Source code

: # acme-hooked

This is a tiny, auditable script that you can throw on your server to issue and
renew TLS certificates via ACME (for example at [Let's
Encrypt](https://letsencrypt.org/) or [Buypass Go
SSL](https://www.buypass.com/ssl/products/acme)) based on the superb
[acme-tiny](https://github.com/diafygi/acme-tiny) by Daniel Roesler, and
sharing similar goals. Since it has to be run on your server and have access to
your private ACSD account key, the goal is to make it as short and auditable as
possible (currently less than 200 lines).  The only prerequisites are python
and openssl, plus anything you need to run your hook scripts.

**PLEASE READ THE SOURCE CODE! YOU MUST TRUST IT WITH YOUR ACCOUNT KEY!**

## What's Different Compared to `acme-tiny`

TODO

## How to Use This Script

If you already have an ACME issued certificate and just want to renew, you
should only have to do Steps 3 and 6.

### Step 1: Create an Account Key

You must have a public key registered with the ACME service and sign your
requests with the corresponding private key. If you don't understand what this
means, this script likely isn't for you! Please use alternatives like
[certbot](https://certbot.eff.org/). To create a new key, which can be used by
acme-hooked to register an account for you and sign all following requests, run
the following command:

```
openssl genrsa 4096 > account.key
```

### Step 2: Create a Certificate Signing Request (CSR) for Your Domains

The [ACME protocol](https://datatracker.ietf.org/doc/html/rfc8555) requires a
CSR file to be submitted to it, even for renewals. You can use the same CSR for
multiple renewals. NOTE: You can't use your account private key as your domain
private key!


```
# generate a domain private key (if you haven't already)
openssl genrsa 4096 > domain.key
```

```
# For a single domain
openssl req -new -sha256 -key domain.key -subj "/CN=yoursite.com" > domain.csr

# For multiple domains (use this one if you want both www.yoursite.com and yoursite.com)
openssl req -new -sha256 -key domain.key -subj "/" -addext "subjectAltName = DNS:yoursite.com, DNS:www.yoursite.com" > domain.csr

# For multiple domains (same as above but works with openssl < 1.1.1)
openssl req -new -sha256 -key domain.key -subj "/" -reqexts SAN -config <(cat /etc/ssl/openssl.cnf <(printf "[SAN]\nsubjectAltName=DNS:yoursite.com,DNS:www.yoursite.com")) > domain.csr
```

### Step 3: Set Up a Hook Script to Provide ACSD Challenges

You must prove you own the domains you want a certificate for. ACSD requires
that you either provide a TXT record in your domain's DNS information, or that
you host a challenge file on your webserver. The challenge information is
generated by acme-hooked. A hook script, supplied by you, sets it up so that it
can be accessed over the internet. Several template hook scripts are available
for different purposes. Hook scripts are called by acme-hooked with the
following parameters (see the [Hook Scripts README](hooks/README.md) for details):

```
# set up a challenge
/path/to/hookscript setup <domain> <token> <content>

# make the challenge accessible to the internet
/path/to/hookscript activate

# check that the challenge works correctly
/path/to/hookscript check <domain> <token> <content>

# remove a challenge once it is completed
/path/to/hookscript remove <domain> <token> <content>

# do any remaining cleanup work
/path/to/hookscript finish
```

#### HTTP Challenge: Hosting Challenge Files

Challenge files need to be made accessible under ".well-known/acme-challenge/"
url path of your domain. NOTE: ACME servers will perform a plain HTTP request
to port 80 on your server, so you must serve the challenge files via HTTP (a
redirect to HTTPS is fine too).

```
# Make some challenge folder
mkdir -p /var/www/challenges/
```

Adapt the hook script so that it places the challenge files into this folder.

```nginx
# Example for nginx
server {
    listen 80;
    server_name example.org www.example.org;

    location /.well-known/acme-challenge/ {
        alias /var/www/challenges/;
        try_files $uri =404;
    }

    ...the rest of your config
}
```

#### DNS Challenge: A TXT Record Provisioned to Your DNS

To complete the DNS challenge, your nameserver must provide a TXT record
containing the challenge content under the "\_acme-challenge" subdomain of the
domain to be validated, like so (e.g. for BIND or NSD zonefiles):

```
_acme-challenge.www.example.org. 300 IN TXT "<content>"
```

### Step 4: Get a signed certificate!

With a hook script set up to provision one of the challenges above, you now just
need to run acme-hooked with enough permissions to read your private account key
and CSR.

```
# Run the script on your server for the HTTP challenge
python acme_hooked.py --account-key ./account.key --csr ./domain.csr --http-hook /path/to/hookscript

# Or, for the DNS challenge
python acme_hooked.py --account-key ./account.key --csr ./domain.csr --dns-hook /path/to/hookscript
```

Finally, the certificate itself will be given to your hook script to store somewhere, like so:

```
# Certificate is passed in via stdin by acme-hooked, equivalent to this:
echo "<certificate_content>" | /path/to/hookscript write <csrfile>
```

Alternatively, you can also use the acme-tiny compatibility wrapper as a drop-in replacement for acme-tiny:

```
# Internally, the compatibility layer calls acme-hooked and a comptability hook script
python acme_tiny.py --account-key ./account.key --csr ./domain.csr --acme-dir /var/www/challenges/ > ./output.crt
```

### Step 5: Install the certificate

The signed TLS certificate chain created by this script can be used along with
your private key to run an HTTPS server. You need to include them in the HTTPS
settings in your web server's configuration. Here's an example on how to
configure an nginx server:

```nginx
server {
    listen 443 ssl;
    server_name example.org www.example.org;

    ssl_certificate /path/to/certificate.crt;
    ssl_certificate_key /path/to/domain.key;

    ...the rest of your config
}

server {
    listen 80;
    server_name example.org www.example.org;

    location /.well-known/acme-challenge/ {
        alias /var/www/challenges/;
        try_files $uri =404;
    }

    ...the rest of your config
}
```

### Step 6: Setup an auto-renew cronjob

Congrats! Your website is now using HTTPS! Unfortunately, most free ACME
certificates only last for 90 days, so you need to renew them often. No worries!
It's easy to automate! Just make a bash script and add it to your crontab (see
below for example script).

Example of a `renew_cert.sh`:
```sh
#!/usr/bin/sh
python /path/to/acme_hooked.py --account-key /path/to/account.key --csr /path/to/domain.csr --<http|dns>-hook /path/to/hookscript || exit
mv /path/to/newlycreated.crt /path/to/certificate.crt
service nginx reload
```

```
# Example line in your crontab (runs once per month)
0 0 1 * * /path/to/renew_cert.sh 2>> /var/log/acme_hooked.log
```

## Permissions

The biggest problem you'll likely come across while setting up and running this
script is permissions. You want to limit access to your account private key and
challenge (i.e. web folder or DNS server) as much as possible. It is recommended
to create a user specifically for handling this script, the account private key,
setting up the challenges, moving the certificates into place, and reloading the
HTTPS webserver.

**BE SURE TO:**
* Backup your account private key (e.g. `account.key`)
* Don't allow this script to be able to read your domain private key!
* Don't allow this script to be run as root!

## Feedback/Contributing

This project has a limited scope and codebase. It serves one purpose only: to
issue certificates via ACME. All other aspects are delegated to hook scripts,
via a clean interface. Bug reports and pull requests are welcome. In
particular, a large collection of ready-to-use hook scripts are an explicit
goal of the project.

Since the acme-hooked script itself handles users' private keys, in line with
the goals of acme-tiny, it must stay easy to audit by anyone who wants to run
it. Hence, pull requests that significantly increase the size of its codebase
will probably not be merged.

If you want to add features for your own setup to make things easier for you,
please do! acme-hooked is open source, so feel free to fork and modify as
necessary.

◆ Required action
When a line in the material above contains the word "pull", copy that line out.

◆ Expected output
via a clean interface. Bug reports and pull requests are welcome. In
it. Hence, pull requests that significantly increase the size of its codebase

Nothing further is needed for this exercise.